=== Input data ===

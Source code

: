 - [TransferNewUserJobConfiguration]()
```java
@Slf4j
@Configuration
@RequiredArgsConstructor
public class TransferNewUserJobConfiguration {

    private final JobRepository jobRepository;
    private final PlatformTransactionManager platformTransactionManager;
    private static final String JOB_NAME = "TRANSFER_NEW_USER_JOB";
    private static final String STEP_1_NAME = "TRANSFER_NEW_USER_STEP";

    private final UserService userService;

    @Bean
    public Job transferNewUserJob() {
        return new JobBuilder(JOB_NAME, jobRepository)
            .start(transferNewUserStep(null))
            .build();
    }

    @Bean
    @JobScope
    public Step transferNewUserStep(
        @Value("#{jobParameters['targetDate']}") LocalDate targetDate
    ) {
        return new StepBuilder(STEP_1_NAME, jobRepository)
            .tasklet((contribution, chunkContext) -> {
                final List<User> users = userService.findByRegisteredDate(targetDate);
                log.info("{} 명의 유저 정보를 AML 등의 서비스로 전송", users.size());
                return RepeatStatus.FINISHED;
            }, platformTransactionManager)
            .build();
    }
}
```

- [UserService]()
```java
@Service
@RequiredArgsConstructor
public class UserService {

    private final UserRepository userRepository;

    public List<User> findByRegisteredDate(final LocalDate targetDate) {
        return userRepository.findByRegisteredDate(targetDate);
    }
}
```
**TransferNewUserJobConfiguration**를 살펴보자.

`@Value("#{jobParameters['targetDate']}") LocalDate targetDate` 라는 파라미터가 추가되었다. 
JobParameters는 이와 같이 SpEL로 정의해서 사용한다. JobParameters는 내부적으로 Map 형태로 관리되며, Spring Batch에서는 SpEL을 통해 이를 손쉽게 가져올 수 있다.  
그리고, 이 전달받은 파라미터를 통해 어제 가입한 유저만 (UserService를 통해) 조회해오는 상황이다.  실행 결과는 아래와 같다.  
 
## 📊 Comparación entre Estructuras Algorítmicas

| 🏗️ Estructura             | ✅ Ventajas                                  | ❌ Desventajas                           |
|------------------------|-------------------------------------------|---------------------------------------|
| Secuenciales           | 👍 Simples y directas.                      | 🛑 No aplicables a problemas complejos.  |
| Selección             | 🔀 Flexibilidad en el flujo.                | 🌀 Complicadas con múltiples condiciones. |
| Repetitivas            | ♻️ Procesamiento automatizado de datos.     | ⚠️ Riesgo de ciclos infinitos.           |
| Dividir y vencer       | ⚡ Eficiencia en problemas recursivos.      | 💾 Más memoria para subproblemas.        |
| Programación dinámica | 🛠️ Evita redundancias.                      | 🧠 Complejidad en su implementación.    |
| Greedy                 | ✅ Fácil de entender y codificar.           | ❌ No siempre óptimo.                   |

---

===

■ **Aim of the task**: Transcribe every record exactly.

■ **Written answer**:
Source code

: - [TransferNewUserJobConfiguration]()
```java
@Slf4j
@Configuration
@RequiredArgsConstructor
public class TransferNewUserJobConfiguration {

    private final JobRepository jobRepository;
    private final PlatformTransactionManager platformTransactionManager;
    private static final String JOB_NAME = "TRANSFER_NEW_USER_JOB";
    private static final String STEP_1_NAME = "TRANSFER_NEW_USER_STEP";

    private final UserService userService;

    @Bean
    public Job transferNewUserJob() {
        return new JobBuilder(JOB_NAME, jobRepository)
            .start(transferNewUserStep(null))
            .build();
    }

    @Bean
    @JobScope
    public Step transferNewUserStep(
        @Value("#{jobParameters['targetDate']}") LocalDate targetDate
    ) {
        return new StepBuilder(STEP_1_NAME, jobRepository)
            .tasklet((contribution, chunkContext) -> {
                final List<User> users = userService.findByRegisteredDate(targetDate);
                log.info("{} 명의 유저 정보를 AML 등의 서비스로 전송", users.size());
                return RepeatStatus.FINISHED;
            }, platformTransactionManager)
            .build();
    }
}
```

- [UserService]()
```java
@Service
@RequiredArgsConstructor
public class UserService {

    private final UserRepository userRepository;

    public List<User> findByRegisteredDate(final LocalDate targetDate) {
        return userRepository.findByRegisteredDate(targetDate);
    }
}
```
**TransferNewUserJobConfiguration**를 살펴보자.

`@Value("#{jobParameters['targetDate']}") LocalDate targetDate` 라는 파라미터가 추가되었다. 
JobParameters는 이와 같이 SpEL로 정의해서 사용한다. JobParameters는 내부적으로 Map 형태로 관리되며, Spring Batch에서는 SpEL을 통해 이를 손쉽게 가져올 수 있다.  
그리고, 이 전달받은 파라미터를 통해 어제 가입한 유저만 (UserService를 통해) 조회해오는 상황이다.  실행 결과는 아래와 같다.  
 
## 📊 Comparación entre Estructuras Algorítmicas

| 🏗️ Estructura             | ✅ Ventajas                                  | ❌ Desventajas                           |
|------------------------|-------------------------------------------|---------------------------------------|
| Secuenciales           | 👍 Simples y directas.                      | 🛑 No aplicables a problemas complejos.  |
| Selección             | 🔀 Flexibilidad en el flujo.                | 🌀 Complicadas con múltiples condiciones. |
| Repetitivas            | ♻️ Procesamiento automatizado de datos.     | ⚠️ Riesgo de ciclos infinitos.           |
| Dividir y vencer       | ⚡ Eficiencia en problemas recursivos.      | 💾 Más memoria para subproblemas.        |
| Programación dinámica | 🛠️ Evita redundancias.                      | 🧠 Complejidad en su implementación.    |
| Greedy                 | ✅ Fácil de entender y codificar.           | ❌ No siempre óptimo.                   |

---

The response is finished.